Statistics for Business — Complete Notes for A/L Sri Lanka
Time Series Analysis
Components of Time Series:
| Component | Description | Sri Lankan Example |
|---|---|---|
| Trend (T) | Long-term direction | Gradual increase in Sri Lanka tea exports |
| Seasonal (S) | Regular patterns within a year | Higher clothing sales Dec-Jan |
| Cyclical (C) | Business cycle fluctuations | GDP growth cycles 5-7 years |
| Irregular/Random (I) | Unpredictable variations | Effect of 2019 Easter attacks on tourism |
Additive Model: Y = T + S + C + I Multiplicative Model: Y = T × S × C × I
Moving Averages (for trend extraction):
3-Period Moving Average:
Period 1-3 Average → centres at period 2
Period 2-4 Average → centres at period 3
And so on...
Centered Moving Average (for even periods):
For 4-period MA, must center by averaging two successive MAs
Example:
Year | Sales (Rs.M) | 3-Period MA
-----|--------------|-------------
2020 | 45 | -
2021 | 52 | (45+52+58)/3 = 51.7
2022 | 58 | (52+58+63)/3 = 57.7
2023 | 63 | (58+63+55)/3 = 58.7
2024 | 55 | (63+55+70)/3 = 62.7
2025 | 70 | (55+70+75)/3 = 66.7
2026 | 75 | -
Seasonal Variation (using multiplicative model):
Step 1: Calculate trend (moving average)
Step 2: Calculate Ratio-to-Moving-Average = Actual / Trend
Step 3: Average the ratios for each season (removes irregular)
Step 4: Adjust so seasonal indices average to 1 (or 100)

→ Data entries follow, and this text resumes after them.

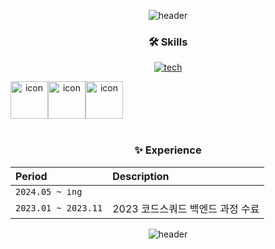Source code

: <div align=center>

![header](https://capsule-render.vercel.app/api?type=waving&color=timeGradient&height=120&animation=fadeIn&section=header&text=&fontAlign=70)

### 🛠️ Skills

[![tech](https://skillicons.dev/icons?i=java,ts,spring,nestjs,mysql,postgresql,redis&perline=7)](https://skillicons.dev)

<div style="display: flex; align-items: flex-start;">
  <img src="https://techstack-generator.vercel.app/docker-icon.svg" alt="icon" width="60" height="60" />
  <img src="https://techstack-generator.vercel.app/nginx-icon.svg" alt="icon" width="60" height="60" />
  <img src="https://techstack-generator.vercel.app/aws-icon.svg" alt="icon" width="60" height="60" />
</div>

<br/>

### ✨ Experience
| Period  | Description  |
|:--|:--|
| `2024.05 ~ ing`  |   |
| `2023.01 ~ 2023.11`  | 2023 코드스쿼드 백엔드 과정 수료 |

![header](https://capsule-render.vercel.app/api?type=waving&color=timeGradient&height=120&animation=fadeIn&section=footer)
</div>

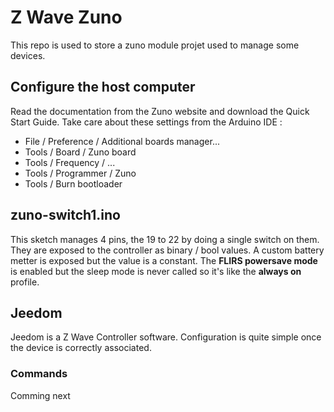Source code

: # Z Wave Zuno
This repo is used to store a zuno module projet used to manage some devices.

## Configure the host computer
Read the documentation from the Zuno website and download the Quick Start Guide.
Take care about these settings from the Arduino IDE :
- File / Preference / Additional boards manager...
- Tools / Board / Zuno board
- Tools / Frequency / ...
- Tools / Programmer / Zuno
- Tools / Burn bootloader

## zuno-switch1.ino
This sketch manages 4 pins, the 19 to 22 by doing a single switch on them.
They are exposed to the controller as binary / bool values.
A custom battery metter is exposed but the value is a constant.
The **FLIRS powersave mode** is enabled but the sleep mode is never called so it's like the **always on** profile.

## Jeedom
Jeedom is a Z Wave Controller software.
Configuration is quite simple once the device is correctly associated.

### Commands
Comming next

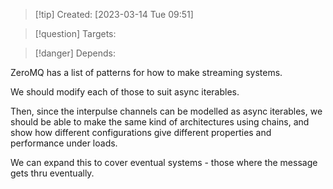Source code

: 
>[!tip] Created: [2023-03-14 Tue 09:51]

>[!question] Targets: 

>[!danger] Depends: 

ZeroMQ has a list of patterns for how to make streaming systems.

We should modify each of those to suit async iterables.

Then, since the interpulse channels can be modelled as async iterables, we should be able to make the same kind of architectures using chains, and show how different configurations give different properties and performance under loads.

We can expand this to cover eventual systems - those where the message gets thru eventually.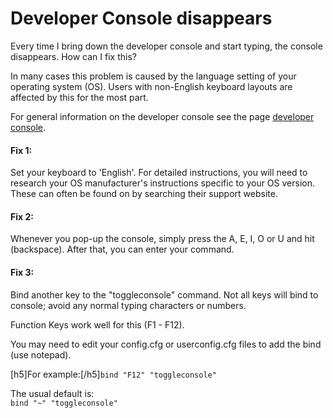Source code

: # Developer Console disappears

Every time I bring down the developer console and start typing, the console disappears. How can I fix this?  
  
In many cases this problem is caused by the language setting of your operating system (OS). Users with non-English keyboard layouts are affected by this for the most part.  
  
For general information on the developer console see the page [developer console](https://help.steampowered.com/en/faqs/view/4700-D10E-26BE-DDDD).  
  
#### Fix 1:
Set your keyboard to 'English'. For detailed instructions, you will need to research your OS manufacturer's instructions specific to your OS version. These can often be found on by searching their support website.  
  
#### Fix 2:
Whenever you pop-up the console, simply press the A, E, I, O or U and hit (backspace). After that, you can enter your command.  
  
#### Fix 3:
Bind another key to the "toggleconsole" command. Not all keys will bind to console; avoid any normal typing characters or numbers.  
  
Function Keys work well for this (F1 - F12).  
  
You may need to edit your config.cfg or userconfig.cfg files to add the bind (use notepad).  
  
[h5]For example:[/h5]`bind "F12" "toggleconsole"`  
  
The usual default is:  
`bind "~" "toggleconsole"`  
  
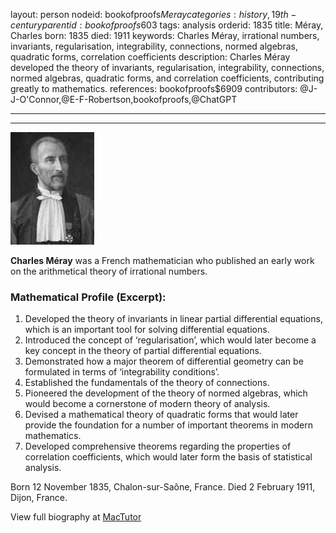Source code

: layout: person
nodeid: bookofproofs$Meray
categories: history,19th-century
parentid: bookofproofs$603
tags: analysis
orderid: 1835
title: Méray, Charles
born: 1835
died: 1911
keywords: Charles Méray, irrational numbers, invariants, regularisation, integrability, connections, normed algebras, quadratic forms, correlation coefficients
description: Charles Méray developed the theory of invariants, regularisation, integrability, connections, normed algebras, quadratic forms, and correlation coefficients, contributing greatly to mathematics.
references: bookofproofs$6909
contributors: @J-J-O'Connor,@E-F-Robertson,bookofproofs,@ChatGPT

---



---

![Meray.jpg](https://github.com/bookofproofs/bookofproofs.github.io/blob/main/_sources/_assets/images/portraits/Meray.jpg?raw=true)

**Charles Méray** was a French mathematician who published an early work on the arithmetical theory of irrational numbers.

### Mathematical Profile (Excerpt):
1. Developed the theory of invariants in linear partial differential equations, which is an important tool for solving differential equations.
2. Introduced the concept of ‘regularisation’, which would later become a key concept in the theory of partial differential equations. 
3. Demonstrated how a major theorem of differential geometry can be formulated in terms of ‘integrability conditions’.
4. Established the fundamentals of the theory of connections.
5. Pioneered the development of the theory of normed algebras, which would become a cornerstone of modern theory of analysis.
6. Devised a mathematical theory of quadratic forms that would later provide the foundation for a number of important theorems in modern mathematics.
7. Developed comprehensive theorems regarding the properties of correlation coefficients, which would later form the basis of statistical analysis.

Born 12 November 1835, Chalon-sur-Saône, France. Died 2 February 1911, Dijon, France.

View full biography at [MacTutor](https://mathshistory.st-andrews.ac.uk/Biographies/Meray/)
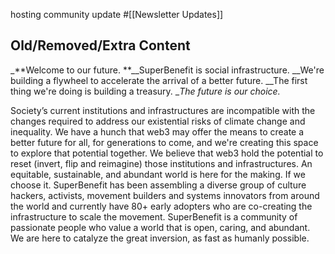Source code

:hosting community update #[[Newsletter Updates]] 
## Old/Removed/Extra Content
_**Welcome to our future.
**__SuperBenefit is social infrastructure.
__We're building a flywheel to accelerate the arrival of a better future.
__The first thing we're doing is building a treasury.
__The future is our choice._

Society’s current institutions and infrastructures are incompatible with the changes required to address our existential risks of climate change and inequality. We have a hunch that web3 may offer the means to create a better future for all, for generations to come, and we're creating this space to explore that potential together. We believe that web3 hold the potential to reset (invert, flip and reimagine) those institutions and infrastructures. An equitable, sustainable, and abundant world is here for the making. If we choose it.
SuperBenefit has been assembling a diverse group of culture hackers, activists, movement builders and systems innovators from around the world and currently have 80+ early adopters who are co-creating the infrastructure to scale the movement. SuperBenefit is a community of passionate people who value a world that is open, caring, and abundant. We are here to catalyze the great inversion, as fast as humanly possible.
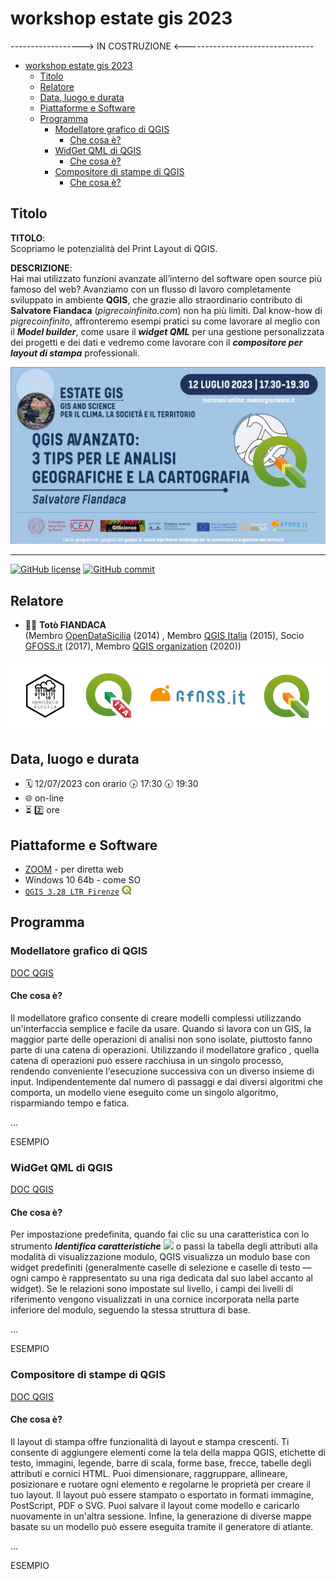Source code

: # workshop estate gis 2023

------------------> IN COSTRUZIONE <--------------------------------

<!-- TOC -->

- [workshop estate gis 2023](#workshop-estate-gis-2023)
  - [Titolo](#titolo)
  - [Relatore](#relatore)
  - [Data, luogo e durata](#data-luogo-e-durata)
  - [Piattaforme e Software](#piattaforme-e-software)
  - [Programma](#programma)
    - [Modellatore grafico di QGIS](#modellatore-grafico-di-qgis)
      - [Che cosa è?](#che-cosa-è)
    - [WidGet QML di QGIS](#widget-qml-di-qgis)
      - [Che cosa è?](#che-cosa-è-1)
    - [Compositore di stampe di QGIS](#compositore-di-stampe-di-qgis)
      - [Che cosa è?](#che-cosa-è-2)

<!-- /TOC -->

## Titolo

**TITOLO**: <br> Scopriamo le potenzialità del Print Layout di QGIS.

**DESCRIZIONE**: <br> Hai mai utilizzato funzioni avanzate all’interno del software open source più famoso del web? Avanziamo con un flusso di lavoro completamente sviluppato in ambiente **QGIS**, che grazie allo straordinario contributo di **Salvatore Fiandaca** (_pigrecoinfinito.com_) non ha più limiti. Dal know-how di _pigrecoinfinito_, affronteremo esempi pratici su come lavorare al meglio con il _**Model builder**_, come usare il _**widget QML**_ per una gestione personalizzata dei progetti e dei dati e vedremo come lavorare con il _**compositore per layout di stampa**_ professionali.

<p align="center"><a href="https://mastergiscience.it/9821-2/" target="_blank"><img src="./imgs/12luglio_fiandaca/vb_fiandaca.jpg" width="700" title="EstateGIS 2023"></a></p>

---

[![GitHub license](https://img.shields.io/badge/License-Creative%20Commons%20Attribution%204.0%20International-blue)](https://github.com/pigreco/seminario-estate-gis-2020/blob/master/license)
[![GitHub commit](https://img.shields.io/github/last-commit/pcm-dpc/COVID-19)](https://github.com/pigreco/seminario-estate-gis-2020/commits/master)

## Relatore

- 👨‍🦲 **Totò FIANDACA** <br>(Membro [OpenDataSicilia](http://opendatasicilia.it/) (2014) , Membro [QGIS Italia](http://qgis.it/) (2015), Socio [GFOSS.it](https://gfoss.it/) (2017), Membro [QGIS organization](https://github.com/qgis) (2020))

![](imgs/loghi.png)
## Data, luogo e durata

- 🗓 12/07/2023 con orario 🕟 17:30 🕢 19:30 
- 🌐 on-line
- ⏳ 2️⃣ ore

## Piattaforme e Software

- [ZOOM](https://zoom.us/) - per diretta web
- Windows 10 64b - come SO
- [`QGIS 3.28 LTR Firenze`](https://qgis.org/it/site/) <img src = "./imgs/qgis-icon32.png" width =15> 

## Programma

### Modellatore grafico di QGIS

[DOC QGIS](https://docs.qgis.org/3.28/en/docs/user_manual/processing/modeler.html?highlight=modeler%20builder)
#### Che cosa è?

Il modellatore grafico consente di creare modelli complessi utilizzando un'interfaccia semplice e facile da usare. Quando si lavora con un GIS, la maggior parte delle operazioni di analisi non sono isolate, piuttosto fanno parte di una catena di operazioni. Utilizzando il modellatore grafico , quella catena di operazioni può essere racchiusa in un singolo processo, rendendo conveniente l'esecuzione successiva con un diverso insieme di input. Indipendentemente dal numero di passaggi e dai diversi algoritmi che comporta, un modello viene eseguito come un singolo algoritmo, risparmiando tempo e fatica.

...

ESEMPIO

### WidGet QML di QGIS

[DOC QGIS](https://docs.qgis.org/3.28/en/docs/user_manual/working_with_vector/vector_properties.html?highlight=widget%20qml#id122)
#### Che cosa è?

Per impostazione predefinita, quando fai clic su una caratteristica con lo strumento _**Identifica caratteristiche**_ ![](https://docs.qgis.org/3.28/en/_images/mActionIdentify.png) o passi la tabella degli attributi alla modalità di visualizzazione modulo, QGIS visualizza un modulo base con widget predefiniti (generalmente caselle di selezione e caselle di testo — ogni campo è rappresentato su una riga dedicata dal suo label accanto al widget). Se le relazioni sono impostate sul livello, i campi dei livelli di riferimento vengono visualizzati in una cornice incorporata nella parte inferiore del modulo, seguendo la stessa struttura di base.

...

ESEMPIO

### Compositore di stampe di QGIS

[DOC QGIS](https://docs.qgis.org/3.28/en/docs/user_manual/print_composer/overview_composer.html)

#### Che cosa è?

Il layout di stampa offre funzionalità di layout e stampa crescenti. Ti consente di aggiungere elementi come la tela della mappa QGIS, etichette di testo, immagini, legende, barre di scala, forme base, frecce, tabelle degli attributi e cornici HTML. Puoi dimensionare, raggruppare, allineare, posizionare e ruotare ogni elemento e regolarne le proprietà per creare il tuo layout. Il layout può essere stampato o esportato in formati immagine, PostScript, PDF o SVG. Puoi salvare il layout come modello e caricarlo nuovamente in un'altra sessione. Infine, la generazione di diverse mappe basate su un modello può essere eseguita tramite il generatore di atlante.

...

ESEMPIO
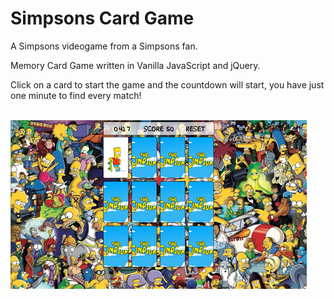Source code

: # Simpsons Card Game
A Simpsons videogame from a Simpsons fan.<br>

Memory Card Game written in Vanilla JavaScript and jQuery.<br>

Click on a card to start the game and the countdown will start, you have just one minute to find every match!<br><br>

<a href="http://xabiergallardo.com/portfolio/simpsons/index.html"><img src="img/sample.png" /></a> 

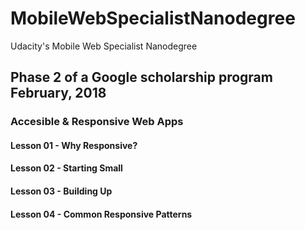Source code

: # MobileWebSpecialistNanodegree
Udacity's Mobile Web Specialist Nanodegree 

## Phase 2 of a Google scholarship program February, 2018

### Accesible & Responsive Web Apps
#### Lesson 01 - Why Responsive?
#### Lesson 02 - Starting Small
#### Lesson 03 - Building Up
#### Lesson 04 - Common Responsive Patterns
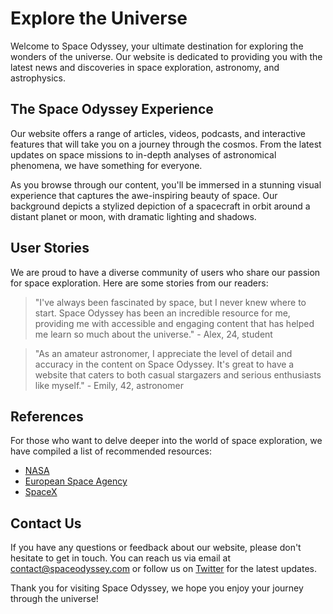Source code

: <!--font:Poppins-->

# Explore the Universe

Welcome to Space Odyssey, your ultimate destination for exploring the wonders of the universe. Our website is dedicated to providing you with the latest news and discoveries in space exploration, astronomy, and astrophysics.

## The Space Odyssey Experience

Our website offers a range of articles, videos, podcasts, and interactive features that will take you on a journey through the cosmos. From the latest updates on space missions to in-depth analyses of astronomical phenomena, we have something for everyone.

As you browse through our content, you'll be immersed in a stunning visual experience that captures the awe-inspiring beauty of space. Our background depicts a stylized depiction of a spacecraft in orbit around a distant planet or moon, with dramatic lighting and shadows.

## User Stories

We are proud to have a diverse community of users who share our passion for space exploration. Here are some stories from our readers:

> "I've always been fascinated by space, but I never knew where to start. Space Odyssey has been an incredible resource for me, providing me with accessible and engaging content that has helped me learn so much about the universe." - Alex, 24, student

> "As an amateur astronomer, I appreciate the level of detail and accuracy in the content on Space Odyssey. It's great to have a website that caters to both casual stargazers and serious enthusiasts like myself." - Emily, 42, astronomer

## References

For those who want to delve deeper into the world of space exploration, we have compiled a list of recommended resources:

-   [NASA](#nasa)
-   [European Space Agency](#esa)
-   [SpaceX](#spacex)

## Contact Us

If you have any questions or feedback about our website, please don't hesitate to get in touch. You can reach us via email at [contact@spaceodyssey.com](mailto:contact@spaceodyssey.com) or follow us on [Twitter](#twitter) for the latest updates.

Thank you for visiting Space Odyssey, we hope you enjoy your journey through the universe!

<!--

Write me content for website with wallpaper which alt text is:

"A stylized depiction of a spacecraft in orbit around a distant planet or moon, with dramatic lighting and shadows."

The name/title of the page should not be 1:1 copy of the alt text but rather a real content of the website which is using this wallpaper.

- Use markdown format
- Start with heading
- Heading should be short and concise
- The content should look like a real website
- The website should not be about the wallpaper, wallpaper is just a related background
- Heading should be contain work "wallpaper" or "background"
- Include real sections like references, contact, user stories, etc. use things relevant to the page purpose.
- Feel free to use structure like headings, bullets, numbering, blockquotes, paragraphs, horizontal lines, etc.
- You can use formatting like bold or _italic_
- You can include UTF-8 emojis
- Links should be only #hash anchors (and you can refer to the document itself)
- Do not include images


---


# Space Odyssey Wallpaper

Welcome to our website dedicated to exploring the wonders of space! Our Space Odyssey Wallpaper sets the tone for an out-of-this-world experience as you browse through our content.

## About Us

We are a team of passionate space enthusiasts who aim to share our knowledge and fascination with the universe. Our website offers a range of articles, videos, and podcasts that cover topics such as astronomy, space exploration, and the latest discoveries in the field.

## User Stories

Our readers come from all walks of life, from amateur stargazers to professional astronomers. Here are some stories from our users:

> "I love visiting this website to learn about the latest space missions and discoveries. The Space Odyssey Wallpaper is a great addition to the site, it really captures the sense of adventure and exploration that I feel when I look up at the night sky." - John, 28, student

> "As a teacher, I use this website to inspire my students to learn more about science and space. The wallpaper creates a fantastic backdrop for our lessons and discussions, and the content is always informative and engaging." - Sarah, 35, educator

## References

For those who want to delve deeper into the world of space exploration, we have compiled a list of recommended resources:

- [NASA](#nasa)
- [SpaceX](#spacex)
- [European Space Agency](#esa)

## Contact Us

If you have any questions or feedback about our website, please don't hesitate to get in touch. You can reach us via email at [contact@spaceodyssey.com](mailto:contact@spaceodyssey.com) or follow us on [Twitter](#twitter) for the latest updates.

Thank you for visiting Space Odyssey, we hope you enjoy your journey through the cosmos!


---


Heading should not include word "wallpaper". The website should not be about the wallpaper itself, wallpaper is just a related background, rewrite whole content.


---


# Explore the Universe with Space Odyssey

Welcome to Space Odyssey, your ultimate destination for exploring the wonders of the universe. Our website is dedicated to providing you with the latest news and discoveries in space exploration, astronomy, and astrophysics.

## The Space Odyssey Experience

Our website offers a range of articles, videos, podcasts, and interactive features that will take you on a journey through the cosmos. From the latest updates on space missions to in-depth analyses of astronomical phenomena, we have something for everyone.

As you browse through our content, you'll be immersed in a stunning visual experience that captures the awe-inspiring beauty of space. Our background depicts a stylized depiction of a spacecraft in orbit around a distant planet or moon, with dramatic lighting and shadows.

## User Stories

We are proud to have a diverse community of users who share our passion for space exploration. Here are some stories from our readers:

> "I've always been fascinated by space, but I never knew where to start. Space Odyssey has been an incredible resource for me, providing me with accessible and engaging content that has helped me learn so much about the universe." - Alex, 24, student

> "As an amateur astronomer, I appreciate the level of detail and accuracy in the content on Space Odyssey. It's great to have a website that caters to both casual stargazers and serious enthusiasts like myself." - Emily, 42, astronomer

## References

For those who want to delve deeper into the world of space exploration, we have compiled a list of recommended resources:

- [NASA](#nasa)
- [European Space Agency](#esa)
- [SpaceX](#spacex)

## Contact Us

If you have any questions or feedback about our website, please don't hesitate to get in touch. You can reach us via email at [contact@spaceodyssey.com](mailto:contact@spaceodyssey.com) or follow us on [Twitter](#twitter) for the latest updates.

Thank you for visiting Space Odyssey, we hope you enjoy your journey through the universe!


---


Write me a Google font which is best fitting for the website.

Pick from the list:
- Montserrat
- Orbitron
- Alegreya
- Raleway
- Playfair Display
- Inter
- IBM Plex Sans
- Futura
- Lobster
- Cinzel
- Open Sans
- Cormorant Garamond
- Exo 2
- Poppins
- Cabin
- Barlow Condensed
- Dancing Script
- Barlow Condensed
- Roboto
- Great Vibes
- Cinzel Decorative
- Lato


Write just the font name nothing else.


---


Poppins

-->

Seasonal Index > 1: Above trend in that season
Seasonal Index < 1: Below trend in that season
Example - Quarterly Tea Exports:
Quarter | 2023 Ratio | 2024 Ratio | 2025 Ratio | Average | Seasonal Index
--------|------------|------------|------------|---------|--------------
Q1 | 0.85 | 0.88 | 0.90 | 0.877 | 0.88
Q2 | 0.95 | 0.97 | 0.94 | 0.953 | 0.95
Q3 | 1.05 | 1.08 | 1.06 | 1.063 | 1.07
Q4 | 1.15 | 1.12 | 1.18 | 1.150 | 1.15
Interpretation: Q4 shows highest tea export demand (harvest season)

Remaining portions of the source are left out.